Task description -
For every line in the material below that holds "Display", report the line.

Supplied records -
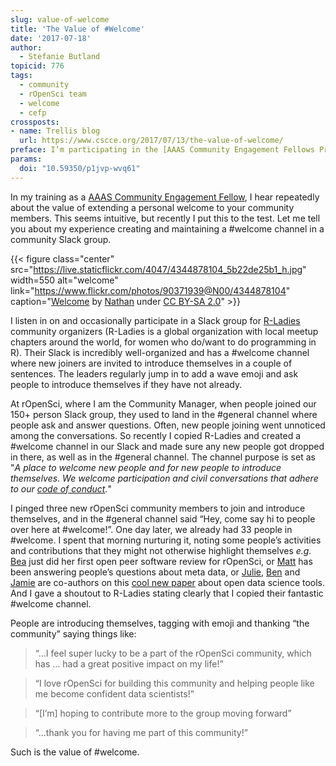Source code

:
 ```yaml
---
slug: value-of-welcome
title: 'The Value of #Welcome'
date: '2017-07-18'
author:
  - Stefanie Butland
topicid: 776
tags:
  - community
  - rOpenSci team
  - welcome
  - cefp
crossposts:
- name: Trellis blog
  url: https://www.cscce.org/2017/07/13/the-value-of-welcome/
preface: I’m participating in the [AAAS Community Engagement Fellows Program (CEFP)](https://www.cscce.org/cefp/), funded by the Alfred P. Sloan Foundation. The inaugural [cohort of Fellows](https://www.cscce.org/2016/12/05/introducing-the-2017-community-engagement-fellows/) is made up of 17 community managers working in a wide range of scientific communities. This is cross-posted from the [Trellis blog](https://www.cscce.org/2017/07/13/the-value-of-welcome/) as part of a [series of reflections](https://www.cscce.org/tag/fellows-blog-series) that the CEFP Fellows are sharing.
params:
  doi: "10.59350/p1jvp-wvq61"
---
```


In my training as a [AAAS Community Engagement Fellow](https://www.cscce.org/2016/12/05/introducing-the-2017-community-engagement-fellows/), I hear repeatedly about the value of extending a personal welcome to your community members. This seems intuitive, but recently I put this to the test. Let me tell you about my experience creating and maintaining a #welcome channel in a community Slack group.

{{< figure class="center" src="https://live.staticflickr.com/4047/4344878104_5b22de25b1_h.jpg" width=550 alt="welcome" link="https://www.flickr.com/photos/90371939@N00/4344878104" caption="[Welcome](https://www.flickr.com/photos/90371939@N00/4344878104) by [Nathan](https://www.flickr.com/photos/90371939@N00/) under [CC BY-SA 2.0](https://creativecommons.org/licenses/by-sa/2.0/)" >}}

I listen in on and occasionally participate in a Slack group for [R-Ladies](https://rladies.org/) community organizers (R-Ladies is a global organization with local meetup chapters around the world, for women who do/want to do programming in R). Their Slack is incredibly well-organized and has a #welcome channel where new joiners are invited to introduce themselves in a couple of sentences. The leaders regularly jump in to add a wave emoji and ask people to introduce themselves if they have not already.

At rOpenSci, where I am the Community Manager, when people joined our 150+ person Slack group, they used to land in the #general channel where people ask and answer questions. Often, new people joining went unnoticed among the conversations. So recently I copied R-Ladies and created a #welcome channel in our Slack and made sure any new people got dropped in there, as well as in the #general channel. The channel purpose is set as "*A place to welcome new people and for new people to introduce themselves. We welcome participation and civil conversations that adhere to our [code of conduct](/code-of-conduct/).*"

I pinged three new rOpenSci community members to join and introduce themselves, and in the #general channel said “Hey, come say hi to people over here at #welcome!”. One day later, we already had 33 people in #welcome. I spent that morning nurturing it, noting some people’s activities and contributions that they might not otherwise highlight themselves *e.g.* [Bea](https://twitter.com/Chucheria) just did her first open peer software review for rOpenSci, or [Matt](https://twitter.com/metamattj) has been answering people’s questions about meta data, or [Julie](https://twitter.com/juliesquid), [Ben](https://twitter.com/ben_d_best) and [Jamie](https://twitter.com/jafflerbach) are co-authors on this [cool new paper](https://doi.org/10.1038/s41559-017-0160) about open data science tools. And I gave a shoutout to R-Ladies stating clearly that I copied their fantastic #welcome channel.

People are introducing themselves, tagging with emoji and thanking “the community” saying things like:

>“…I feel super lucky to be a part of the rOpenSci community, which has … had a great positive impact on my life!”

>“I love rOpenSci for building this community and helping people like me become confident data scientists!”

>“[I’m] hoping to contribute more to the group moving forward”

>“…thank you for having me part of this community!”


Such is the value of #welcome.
---
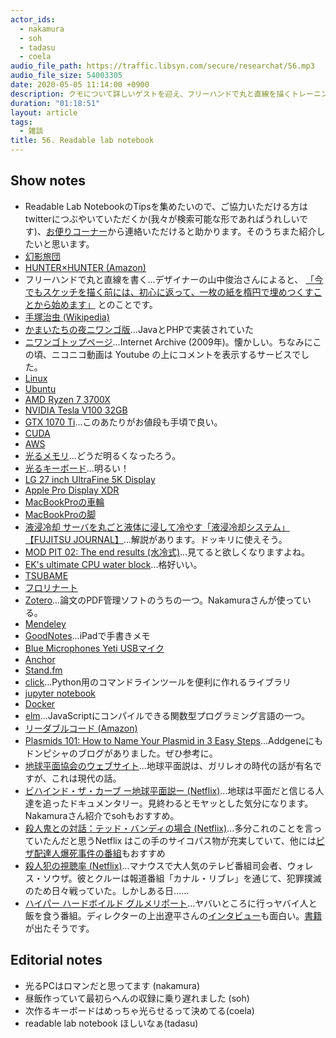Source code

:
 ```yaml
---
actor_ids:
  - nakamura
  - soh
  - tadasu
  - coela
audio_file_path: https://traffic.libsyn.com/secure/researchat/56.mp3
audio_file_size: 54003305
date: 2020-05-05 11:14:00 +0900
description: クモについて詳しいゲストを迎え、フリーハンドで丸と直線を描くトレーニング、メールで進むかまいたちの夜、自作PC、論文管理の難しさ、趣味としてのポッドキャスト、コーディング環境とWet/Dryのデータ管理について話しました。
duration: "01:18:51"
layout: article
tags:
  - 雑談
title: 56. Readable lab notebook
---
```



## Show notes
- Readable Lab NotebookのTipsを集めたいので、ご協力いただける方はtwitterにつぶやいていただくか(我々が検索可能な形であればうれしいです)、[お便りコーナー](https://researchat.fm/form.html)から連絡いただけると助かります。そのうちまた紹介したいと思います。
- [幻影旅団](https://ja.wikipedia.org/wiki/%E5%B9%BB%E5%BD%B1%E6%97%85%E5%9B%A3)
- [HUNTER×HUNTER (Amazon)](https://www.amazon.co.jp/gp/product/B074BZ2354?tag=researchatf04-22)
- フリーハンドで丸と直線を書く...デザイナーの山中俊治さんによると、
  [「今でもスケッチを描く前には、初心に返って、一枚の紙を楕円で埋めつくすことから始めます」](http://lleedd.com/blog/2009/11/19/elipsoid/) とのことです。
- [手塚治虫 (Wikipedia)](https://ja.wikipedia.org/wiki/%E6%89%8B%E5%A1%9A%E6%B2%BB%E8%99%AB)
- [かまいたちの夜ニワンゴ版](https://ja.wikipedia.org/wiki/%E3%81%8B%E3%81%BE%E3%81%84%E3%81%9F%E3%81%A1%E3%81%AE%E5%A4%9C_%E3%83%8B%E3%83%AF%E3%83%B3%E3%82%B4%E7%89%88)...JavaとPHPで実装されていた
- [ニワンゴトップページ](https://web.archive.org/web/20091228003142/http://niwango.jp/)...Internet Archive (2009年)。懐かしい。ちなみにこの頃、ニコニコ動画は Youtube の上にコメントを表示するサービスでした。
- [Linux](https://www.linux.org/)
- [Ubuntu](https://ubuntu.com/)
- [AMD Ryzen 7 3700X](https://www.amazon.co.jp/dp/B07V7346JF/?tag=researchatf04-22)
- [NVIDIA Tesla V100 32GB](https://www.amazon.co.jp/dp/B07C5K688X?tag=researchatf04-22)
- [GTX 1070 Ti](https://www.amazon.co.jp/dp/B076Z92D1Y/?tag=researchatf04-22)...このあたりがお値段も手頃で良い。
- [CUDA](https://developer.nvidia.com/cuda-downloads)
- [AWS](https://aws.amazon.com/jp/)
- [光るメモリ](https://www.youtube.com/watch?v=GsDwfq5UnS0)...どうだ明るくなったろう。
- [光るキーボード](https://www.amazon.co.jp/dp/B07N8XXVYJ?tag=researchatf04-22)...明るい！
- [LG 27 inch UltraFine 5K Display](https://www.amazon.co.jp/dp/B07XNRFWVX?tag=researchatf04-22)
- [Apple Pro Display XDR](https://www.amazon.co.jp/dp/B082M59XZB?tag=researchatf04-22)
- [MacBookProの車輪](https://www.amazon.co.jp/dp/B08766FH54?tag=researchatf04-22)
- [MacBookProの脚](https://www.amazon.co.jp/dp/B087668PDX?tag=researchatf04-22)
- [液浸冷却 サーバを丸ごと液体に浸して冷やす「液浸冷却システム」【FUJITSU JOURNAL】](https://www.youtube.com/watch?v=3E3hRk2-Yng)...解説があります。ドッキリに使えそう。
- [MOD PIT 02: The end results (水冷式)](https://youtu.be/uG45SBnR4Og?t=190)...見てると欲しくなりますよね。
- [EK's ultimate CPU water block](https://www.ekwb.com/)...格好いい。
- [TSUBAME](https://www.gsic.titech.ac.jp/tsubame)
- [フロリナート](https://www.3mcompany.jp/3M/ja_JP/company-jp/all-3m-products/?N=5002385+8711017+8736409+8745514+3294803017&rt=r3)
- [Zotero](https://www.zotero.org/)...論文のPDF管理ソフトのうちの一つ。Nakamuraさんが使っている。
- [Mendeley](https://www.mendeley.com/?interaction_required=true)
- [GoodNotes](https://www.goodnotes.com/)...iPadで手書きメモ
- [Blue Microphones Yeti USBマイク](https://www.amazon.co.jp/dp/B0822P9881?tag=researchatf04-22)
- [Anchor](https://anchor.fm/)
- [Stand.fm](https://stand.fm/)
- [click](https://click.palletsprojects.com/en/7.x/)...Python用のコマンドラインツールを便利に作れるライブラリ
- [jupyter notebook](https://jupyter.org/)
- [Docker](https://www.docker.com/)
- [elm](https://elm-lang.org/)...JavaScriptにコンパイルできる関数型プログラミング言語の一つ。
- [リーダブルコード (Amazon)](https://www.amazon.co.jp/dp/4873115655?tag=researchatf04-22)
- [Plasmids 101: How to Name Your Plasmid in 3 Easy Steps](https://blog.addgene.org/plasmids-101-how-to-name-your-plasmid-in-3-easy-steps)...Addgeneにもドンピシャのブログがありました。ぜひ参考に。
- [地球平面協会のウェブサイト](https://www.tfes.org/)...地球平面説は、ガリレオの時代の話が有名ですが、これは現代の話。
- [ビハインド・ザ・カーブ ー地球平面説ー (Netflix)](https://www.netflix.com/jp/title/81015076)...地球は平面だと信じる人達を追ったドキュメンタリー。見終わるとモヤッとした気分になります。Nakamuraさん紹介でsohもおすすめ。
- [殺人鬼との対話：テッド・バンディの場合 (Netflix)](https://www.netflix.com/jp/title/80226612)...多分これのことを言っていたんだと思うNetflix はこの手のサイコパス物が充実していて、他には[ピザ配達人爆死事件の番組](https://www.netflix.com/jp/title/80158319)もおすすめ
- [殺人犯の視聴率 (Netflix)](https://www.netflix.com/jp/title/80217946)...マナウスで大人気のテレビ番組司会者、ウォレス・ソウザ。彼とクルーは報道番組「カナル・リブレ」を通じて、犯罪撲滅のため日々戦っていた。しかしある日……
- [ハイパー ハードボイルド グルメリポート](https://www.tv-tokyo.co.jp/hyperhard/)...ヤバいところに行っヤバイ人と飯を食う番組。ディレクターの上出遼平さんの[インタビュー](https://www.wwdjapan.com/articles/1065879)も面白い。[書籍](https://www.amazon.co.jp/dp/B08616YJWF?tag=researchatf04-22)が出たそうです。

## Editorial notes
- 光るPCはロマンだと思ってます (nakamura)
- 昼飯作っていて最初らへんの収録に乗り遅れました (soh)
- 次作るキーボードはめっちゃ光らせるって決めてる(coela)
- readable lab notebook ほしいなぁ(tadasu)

Exercise answer -
- [LG 27 inch UltraFine 5K Display](https://www.amazon.co.jp/dp/B07XNRFWVX?tag=researchatf04-22)
- [Apple Pro Display XDR](https://www.amazon.co.jp/dp/B082M59XZB?tag=researchatf04-22)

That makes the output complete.